EXCERPTED DATA: Begin

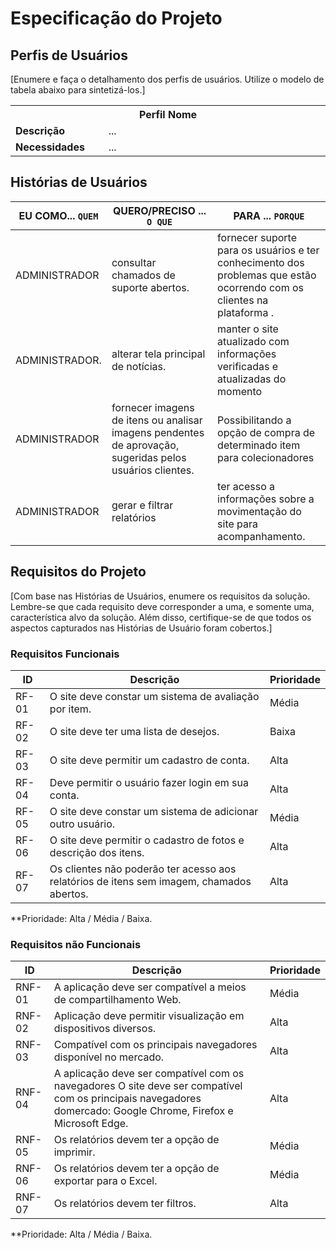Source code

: # Especificação do Projeto

## Perfis de Usuários

[Enumere e faça o detalhamento dos perfis de usuários. Utilize o modelo de tabela abaixo para sintetizá-los.]

<table>
<tbody>
<tr align=center>
<th colspan="2">Perfil Nome </th>
</tr>
<tr>
<td width="150px"><b>Descrição</b></td>
<td width="600px">...</td>
</tr>
<tr>
<td><b>Necessidades</b></td>
<td>...</td>
</tr>
</tbody>
</table>


## Histórias de Usuários


|EU COMO... `QUEM`   | QUERO/PRECISO ... `O QUE` |PARA ... `PORQUE`                 |
|--------------------|---------------------------|----------------------------------|
|ADMINISTRADOR       | consultar chamados de suporte abertos. | fornecer suporte para os usuários e ter conhecimento dos problemas que estão ocorrendo com os clientes na plataforma . |
|ADMINISTRADOR.      | alterar tela principal de notícias.| manter o site atualizado com informações verificadas e atualizadas do momento  |
|ADMINISTRADOR       | fornecer imagens de itens ou analisar imagens pendentes de aprovação, sugeridas pelos usuários clientes.  | Possibilitando a opção de compra de determinado item para colecionadores  
|ADMINISTRADOR       | gerar e filtrar relatórios | ter acesso a informações sobre a movimentação do site para acompanhamento. |
 


## Requisitos do Projeto

[Com base nas Histórias de Usuários, enumere os requisitos da solução. Lembre-se que cada requisito deve corresponder a uma, e somente uma, característica alvo da solução. Além disso, certifique-se de que todos os aspectos capturados nas Histórias de Usuário foram cobertos.]

### Requisitos Funcionais


|ID    | Descrição                | Prioridade |
|-------|---------------------------------|----|
| RF-01 |O site deve constar um sistema de avaliação por item.|Média  | 
| RF-02 |O site deve ter uma lista de desejos. |Baixa |
| RF-03 |O site deve permitir um cadastro de conta.  |Alta  |
| RF-04 |Deve permitir o usuário fazer login em sua conta. |Alta  |
| RF-05 |O site deve constar um sistema de adicionar outro usuário. |Média  |
| RF-06 |O site deve permitir o cadastro de fotos e descrição dos itens. |Alta  |
| RF-07 |Os clientes não poderão ter acesso aos relatórios de itens sem imagem, chamados abertos. |Alta  |


**Prioridade: Alta / Média / Baixa. 

### Requisitos não Funcionais


|ID      | Descrição               |Prioridade |
|--------|-------------------------|----|
| RNF-01 |A aplicação deve ser compatível a meios de compartilhamento Web. |Média | 
| RNF-02 |Aplicação deve permitir visualização em dispositivos diversos.  |Alta  |
| RNF-03 |Compatível com os principais navegadores disponível no mercado.  |Alta  |
| RNF-04 |A aplicação deve ser compatível com os navegadores O site deve ser compatível com os principais navegadores domercado: Google Chrome, Firefox e Microsoft Edge.|Alta  |
| RNF-05 |Os relatórios devem ter a opção de imprimir. |Média |
| RNF-06 |Os relatórios devem ter a opção de exportar para o Excel.|Média |
| RNF-07 |Os relatórios devem ter filtros. |Alta |

**Prioridade: Alta / Média / Baixa.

EXCERPTED DATA: End

*TASK STATEMENT*
Print the records again exactly. Skip every picture.

*EXERCISE RESPONSE*
Source code

: # Especificação do Projeto

## Perfis de Usuários

[Enumere e faça o detalhamento dos perfis de usuários. Utilize o modelo de tabela abaixo para sintetizá-los.]

<table>
<tbody>
<tr align=center>
<th colspan="2">Perfil Nome </th>
</tr>
<tr>
<td width="150px"><b>Descrição</b></td>
<td width="600px">...</td>
</tr>
<tr>
<td><b>Necessidades</b></td>
<td>...</td>
</tr>
</tbody>
</table>


## Histórias de Usuários


|EU COMO... `QUEM`   | QUERO/PRECISO ... `O QUE` |PARA ... `PORQUE`                 |
|--------------------|---------------------------|----------------------------------|
|ADMINISTRADOR       | consultar chamados de suporte abertos. | fornecer suporte para os usuários e ter conhecimento dos problemas que estão ocorrendo com os clientes na plataforma . |
|ADMINISTRADOR.      | alterar tela principal de notícias.| manter o site atualizado com informações verificadas e atualizadas do momento  |
|ADMINISTRADOR       | fornecer imagens de itens ou analisar imagens pendentes de aprovação, sugeridas pelos usuários clientes.  | Possibilitando a opção de compra de determinado item para colecionadores  
|ADMINISTRADOR       | gerar e filtrar relatórios | ter acesso a informações sobre a movimentação do site para acompanhamento. |
 


## Requisitos do Projeto

[Com base nas Histórias de Usuários, enumere os requisitos da solução. Lembre-se que cada requisito deve corresponder a uma, e somente uma, característica alvo da solução. Além disso, certifique-se de que todos os aspectos capturados nas Histórias de Usuário foram cobertos.]

### Requisitos Funcionais


|ID    | Descrição                | Prioridade |
|-------|---------------------------------|----|
| RF-01 |O site deve constar um sistema de avaliação por item.|Média  | 
| RF-02 |O site deve ter uma lista de desejos. |Baixa |
| RF-03 |O site deve permitir um cadastro de conta.  |Alta  |
| RF-04 |Deve permitir o usuário fazer login em sua conta. |Alta  |
| RF-05 |O site deve constar um sistema de adicionar outro usuário. |Média  |
| RF-06 |O site deve permitir o cadastro de fotos e descrição dos itens. |Alta  |
| RF-07 |Os clientes não poderão ter acesso aos relatórios de itens sem imagem, chamados abertos. |Alta  |


**Prioridade: Alta / Média / Baixa. 

### Requisitos não Funcionais


|ID      | Descrição               |Prioridade |
|--------|-------------------------|----|
| RNF-01 |A aplicação deve ser compatível a meios de compartilhamento Web. |Média | 
| RNF-02 |Aplicação deve permitir visualização em dispositivos diversos.  |Alta  |
| RNF-03 |Compatível com os principais navegadores disponível no mercado.  |Alta  |
| RNF-04 |A aplicação deve ser compatível com os navegadores O site deve ser compatível com os principais navegadores domercado: Google Chrome, Firefox e Microsoft Edge.|Alta  |
| RNF-05 |Os relatórios devem ter a opção de imprimir. |Média |
| RNF-06 |Os relatórios devem ter a opção de exportar para o Excel.|Média |
| RNF-07 |Os relatórios devem ter filtros. |Alta |

**Prioridade: Alta / Média / Baixa.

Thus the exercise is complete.